Visualizing the Likelihood Function
Let's graph likelihood for the educ coefficient, holding
- all data at observed values
- other parameters constant at optimal values
I am going to call this a "marginal log-likelihood" since we are only allowing one parameter to vary (rather than all 6). Here is what it looks like:
coeff2 = mle_res.optim$par
altcoeff <- seq(.06,.11,0.001)
LL <- NULL
# calculates the LL for various values of the education parameter
# and stores them in LL:
for (m in altcoeff) {
coeff2[2] <- m # consider a candidate parameter value for education
LLt <- -1*ols.lnlike(coeff2)
LL <- rbind(LL,LLt)
}
plot(altcoeff,LL, type="l", xlab="Education Coefficient", ylab="-LogL",
main="Marginal Log-Likelihood Function for \n Education Coefficient")

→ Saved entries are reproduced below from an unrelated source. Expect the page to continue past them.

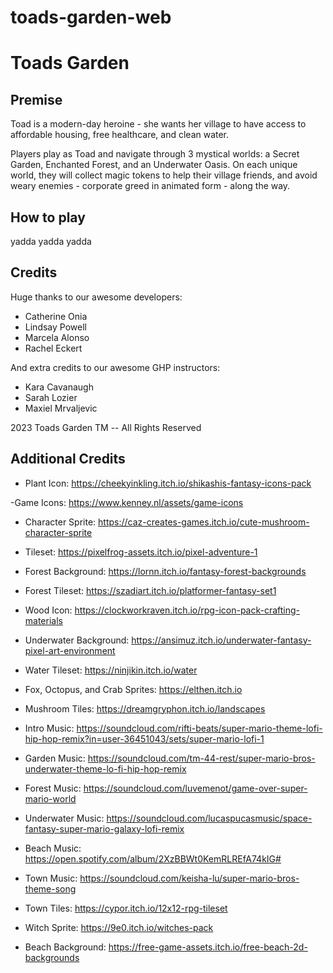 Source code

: # toads-garden-web

# Toads Garden

## Premise

Toad is a modern-day heroine - she wants her village to have access to affordable housing, free healthcare, and clean water.

Players play as Toad and navigate through 3 mystical worlds: a Secret Garden, Enchanted Forest, and an Underwater Oasis. On each unique world, they will collect magic tokens to help their village friends, and avoid weary enemies - corporate greed in animated form - along the way.

## How to play

yadda yadda yadda

## Credits

Huge thanks to our awesome developers:

- Catherine Onia
- Lindsay Powell
- Marcela Alonso
- Rachel Eckert

And extra credits to our awesome GHP instructors:

- Kara Cavanaugh
- Sarah Lozier
- Maxiel Mrvaljevic

2023 Toads Garden TM -- All Rights Reserved

## Additional Credits

- Plant Icon: https://cheekyinkling.itch.io/shikashis-fantasy-icons-pack

-Game Icons: https://www.kenney.nl/assets/game-icons

- Character Sprite: https://caz-creates-games.itch.io/cute-mushroom-character-sprite

- Tileset: https://pixelfrog-assets.itch.io/pixel-adventure-1

- Forest Background: https://lornn.itch.io/fantasy-forest-backgrounds

- Forest Tileset: https://szadiart.itch.io/platformer-fantasy-set1

- Wood Icon: https://clockworkraven.itch.io/rpg-icon-pack-crafting-materials

- Underwater Background: https://ansimuz.itch.io/underwater-fantasy-pixel-art-environment

- Water Tileset: https://ninjikin.itch.io/water

- Fox, Octopus, and Crab Sprites: https://elthen.itch.io

- Mushroom Tiles: https://dreamgryphon.itch.io/landscapes

- Intro Music: https://soundcloud.com/rifti-beats/super-mario-theme-lofi-hip-hop-remix?in=user-36451043/sets/super-mario-lofi-1

- Garden Music: https://soundcloud.com/tm-44-rest/super-mario-bros-underwater-theme-lo-fi-hip-hop-remix

- Forest Music: https://soundcloud.com/luvemenot/game-over-super-mario-world

- Underwater Music: https://soundcloud.com/lucaspucasmusic/space-fantasy-super-mario-galaxy-lofi-remix

- Beach Music: https://open.spotify.com/album/2XzBBWt0KemRLREfA74kIG#

- Town Music: https://soundcloud.com/keisha-lu/super-mario-bros-theme-song

- Town Tiles: https://cypor.itch.io/12x12-rpg-tileset

- Witch Sprite: https://9e0.itch.io/witches-pack

- Beach Background: https://free-game-assets.itch.io/free-beach-2d-backgrounds
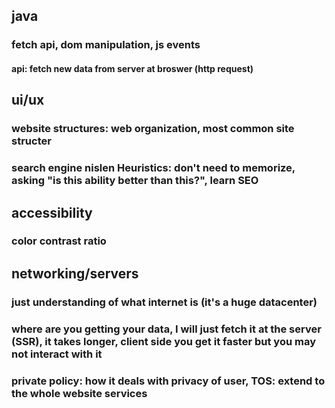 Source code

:## java

### fetch api, dom manipulation, js events
#### api: fetch new data from server at broswer (http request)

## ui/ux
### website structures: web organization, most common site structer
### search engine nislen Heuristics: don't need to memorize, asking "is this ability better than this?", learn SEO

## accessibility
### color contrast ratio

## networking/servers
### just understanding of what internet is (it's a huge datacenter)
### where are you getting your data, I will just fetch it at the server (SSR), it takes longer, client side you get it faster but you may not interact with it

### private policy: how it deals with privacy of user, TOS: extend to the whole website services
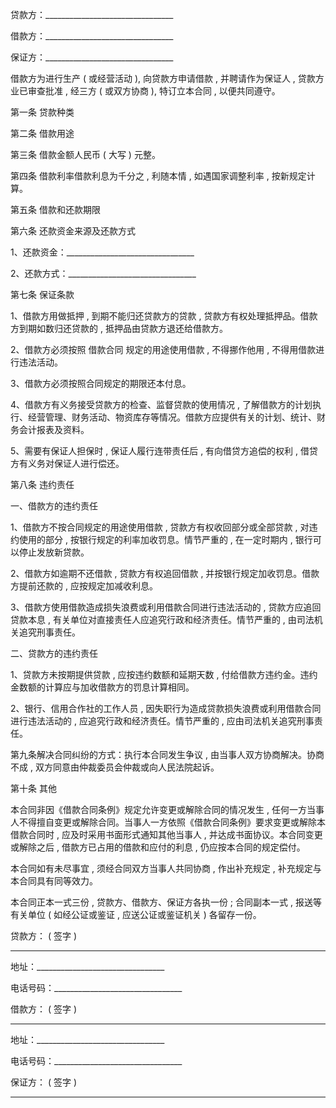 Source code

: 
 



贷款方：________________________________




借款方：________________________________




保证方：________________________________




借款方为进行生产
(
或经营活动
),
向贷款方申请借款
,
并聘请作为保证人
,
贷款方业已审查批准
,
经三方
(
或双方协商
),
特订立本合同
,
以便共同遵守。




第一条 贷款种类




第二条 借款用途




第三条 借款金额人民币
(
大写
)
元整。




第四条 借款利率借款利息为千分之
,
利随本情
,
如遇国家调整利率
,
按新规定计算。




第五条 借款和还款期限




第六条 还款资金来源及还款方式




1、还款资金：________________________________




2、还款方式：________________________________




第七条 保证条款




1、借款方用做抵押
,
到期不能归还贷款方的贷款
,
贷款方有权处理抵押品。借款方到期如数归还贷款的
,
抵押品由贷款方退还给借款方。




2、借款方必须按照
借款合同
规定的用途使用借款
,
不得挪作他用
,
不得用借款进行违法活动。




3、借款方必须按照合同规定的期限还本付息。




4、借款方有义务接受贷款方的检查、监督贷款的使用情况
,
了解借款方的计划执行、经营管理、财务活动、物资库存等情况。借款方应提供有关的计划、统计、财务会计报表及资料。




5、需要有保证人担保时
,
保证人履行连带责任后
,
有向借贷方追偿的权利
,
借贷方有义务对保证人进行偿还。




第八条 违约责任




一、借款方的违约责任




1、借款方不按合同规定的用途使用借款
,
贷款方有权收回部分或全部贷款
,
对违约使用的部分
,
按银行规定的利率加收罚息。情节严重的
,
在一定时期内
,
银行可以停止发放新贷款。




2、借款方如逾期不还借款
,
贷款方有权追回借款
,
并按银行规定加收罚息。借款方提前还款的
,
应按规定加减收利息。




3、借款方使用借款造成损失浪费或利用借款合同进行违法活动的
,
贷款方应追回贷款本息
,
有关单位对直接责任人应追究行政和经济责任。情节严重的
,
由司法机关追究刑事责任。




二、贷款方的违约责任




1、贷款方未按期提供贷款
,
应按违约数额和延期天数
,
付给借款方违约金。违约金数额的计算应与加收借款方的罚息计算相同。




2、银行、信用合作社的工作人员
,
因失职行为造成贷款损失浪费或利用借款合同进行违法活动的
,
应追究行政和经济责任。情节严重的
,
应由司法机关追究刑事责任。




第九条解决合同纠纷的方式：执行本合同发生争议
,
由当事人双方协商解决。协商不成
,
双方同意由仲裁委员会仲裁或向人民法院起诉。




第十条 其他




本合同非因《借款合同条例》规定允许变更或解除合同的情况发生
,
任何一方当事人不得擅自变更或解除合同。当事人一方依照《借款合同条例》要求变更或解除本借款合同时
,
应及时采用书面形式通知其他当事人
,
并达成书面协议。本合同变更或解除之后
,
借款方已占用的借款和应付的利息
,
仍应按本合同的规定偿付。




本合同如有未尽事宜
,
须经合同双方当事人共同协商
,
作出补充规定
,
补充规定与本合同具有同等效力。




本合同正本一式三份
,
贷款方、借款方、保证方各执一份
;
合同副本一式
,
报送等有关单位
(
如经公证或鉴证
,
应送公证或鉴证机关
)
各留存一份。




贷款方：
(
签字
)
________________________________




地址：________________________________




电话号码：________________________________




借款方：
(
签字
)
________________________________




地址：________________________________




电话号码：________________________________




保证方：
(
签字
)
________________________________

 


 

 
 
 
 
 
  


  
 

  


  


  
 
 
 
 

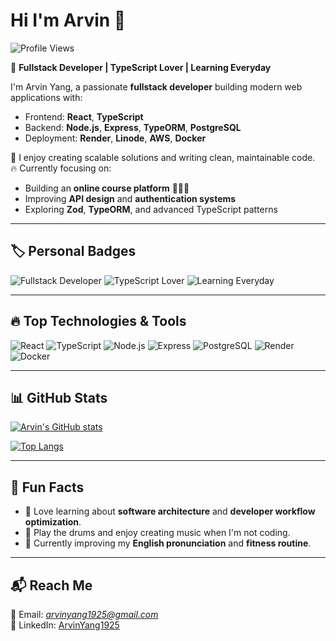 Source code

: # Hi I'm Arvin 👋

![Profile Views](https://komarev.com/ghpvc/?username=ArvinYang1925&color=blue&style=flat)

🎯 **Fullstack Developer | TypeScript Lover | Learning Everyday**

I'm Arvin Yang, a passionate **fullstack developer** building modern web applications with:

- Frontend: **React**, **TypeScript**
- Backend: **Node.js**, **Express**, **TypeORM**, **PostgreSQL**
- Deployment: **Render**, **Linode**, **AWS**, **Docker**

🔎 I enjoy creating scalable solutions and writing clean, maintainable code.  
🔥 Currently focusing on:

- Building an **online course platform** 🧑🏻‍💻
- Improving **API design** and **authentication systems**
- Exploring **Zod**, **TypeORM**, and advanced TypeScript patterns

---

## 🏷 Personal Badges

![Fullstack Developer](https://img.shields.io/badge/Role-Fullstack_Developer-blueviolet)
![TypeScript Lover](https://img.shields.io/badge/TypeScript-Lover-3178C6)
![Learning Everyday](https://img.shields.io/badge/Learning-Everyday-yellowgreen)

---

## 🔥 Top Technologies & Tools

![React](https://img.shields.io/badge/-React-61DAFB?logo=react&logoColor=black)
![TypeScript](https://img.shields.io/badge/-TypeScript-3178C6?logo=typescript&logoColor=white)
![Node.js](https://img.shields.io/badge/-Node.js-339933?logo=node.js&logoColor=white)
![Express](https://img.shields.io/badge/-Express-000000?logo=express&logoColor=white)
![PostgreSQL](https://img.shields.io/badge/-PostgreSQL-336791?logo=postgresql&logoColor=white)
![Render](https://img.shields.io/badge/-Render-46E3B7?logo=render&logoColor=black)
![Docker](https://img.shields.io/badge/-Docker-2496ED?logo=docker&logoColor=white)

---

## 📊 GitHub Stats

[![Arvin's GitHub stats](https://github-readme-stats.vercel.app/api?username=ArvinYang1925&show_icons=true&theme=radical)](https://github.com/ArvinYang1925)

[![Top Langs](https://github-readme-stats.vercel.app/api/top-langs/?username=ArvinYang1925&layout=compact&theme=radical)](https://github.com/ArvinYang1925)

---

## 🎸 Fun Facts

- 🧠 Love learning about **software architecture** and **developer workflow optimization**.
- 🥁 Play the drums and enjoy creating music when I'm not coding.
- 🌱 Currently improving my **English pronunciation** and **fitness routine**.

---

## 📬 Reach Me

📧 Email: *arvinyang1925@gmail.com*  
💼 LinkedIn: [ArvinYang1925](https://www.linkedin.com/in/ArvinYang1925)
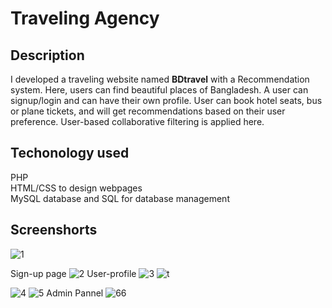 # Traveling Agency
<h2>Description</h2>
I developed a traveling website named <b>BDtravel</b> with a Recommendation system. Here,
users can find beautiful places of Bangladesh. A user can signup/login and can have their own profile. User can book hotel seats, bus or plane
tickets, and will get recommendations based on their user preference. User-based
collaborative filtering is applied here.

<h2>Techonology used</h2>

PHP<br>
HTML/CSS to design webpages<br>
MySQL database and SQL for database management<br>

<h2>Screenshorts</h2>

![1](https://user-images.githubusercontent.com/80466283/131248676-ad1b133b-9b03-465d-b9c1-ef8ff04c07bb.PNG)

Sign-up page
![2](https://user-images.githubusercontent.com/80466283/131248743-e886b679-9163-444d-84ac-8b67d3c700d3.PNG)
User-profile
![3](https://user-images.githubusercontent.com/80466283/131248750-ed19115c-5cab-4dfa-96eb-5ab269fe2d3b.PNG)
![t](https://user-images.githubusercontent.com/80466283/131248762-8031bf4b-3119-4de7-82aa-477d0beb33d3.PNG)


![4](https://user-images.githubusercontent.com/80466283/131248754-de3fc288-5b47-4fec-9a50-757b9f0e2370.PNG)
![5](https://user-images.githubusercontent.com/80466283/131248755-6d1107fc-f955-44c5-88af-66d83c67bc53.PNG)
Admin Pannel
![66](https://user-images.githubusercontent.com/80466283/131248758-cb29d684-0003-4fdf-8a09-83364fea5607.PNG)


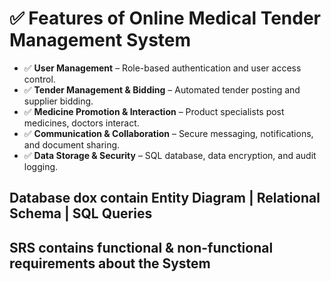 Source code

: <!DOCTYPE html>
<html lang="en">
<head>
    
</head>
<body>
    <h1>✅ Features of Online Medical Tender Management System</h1>
    <ul>
        <li><span class="purple-tick">✅</span> <strong>User Management</strong> – Role-based authentication and user access control.</li>
        <li><span class="purple-tick">✅</span> <strong>Tender Management & Bidding</strong> – Automated tender posting and supplier bidding.</li>
        <li><span class="purple-tick">✅</span> <strong>Medicine Promotion & Interaction</strong> – Product specialists post medicines, doctors interact.</li>
        <li><span class="purple-tick">✅</span> <strong>Communication & Collaboration</strong> – Secure messaging, notifications, and document sharing.</li>
        <li><span class="purple-tick">✅</span> <strong>Data Storage & Security</strong> – SQL database, data encryption, and audit logging.</li>
    </ul>
     <h2>Database dox contain Entity Diagram | Relational Schema | SQL Queries </h2>
     <h2>SRS contains functional & non-functional requirements about the System </h2>
     
</body>
</html>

abline(v=mle_res.optim$par[2], col="red")
abline(h=mle_res.optim$value, col="red")
dev.copy(png,'/tmp/marginal_mle.png')
dev.off()
Notice that as we move away from the estimated value (the red line), the log-likelihood function declines as we lose joint probability from the estimation sample.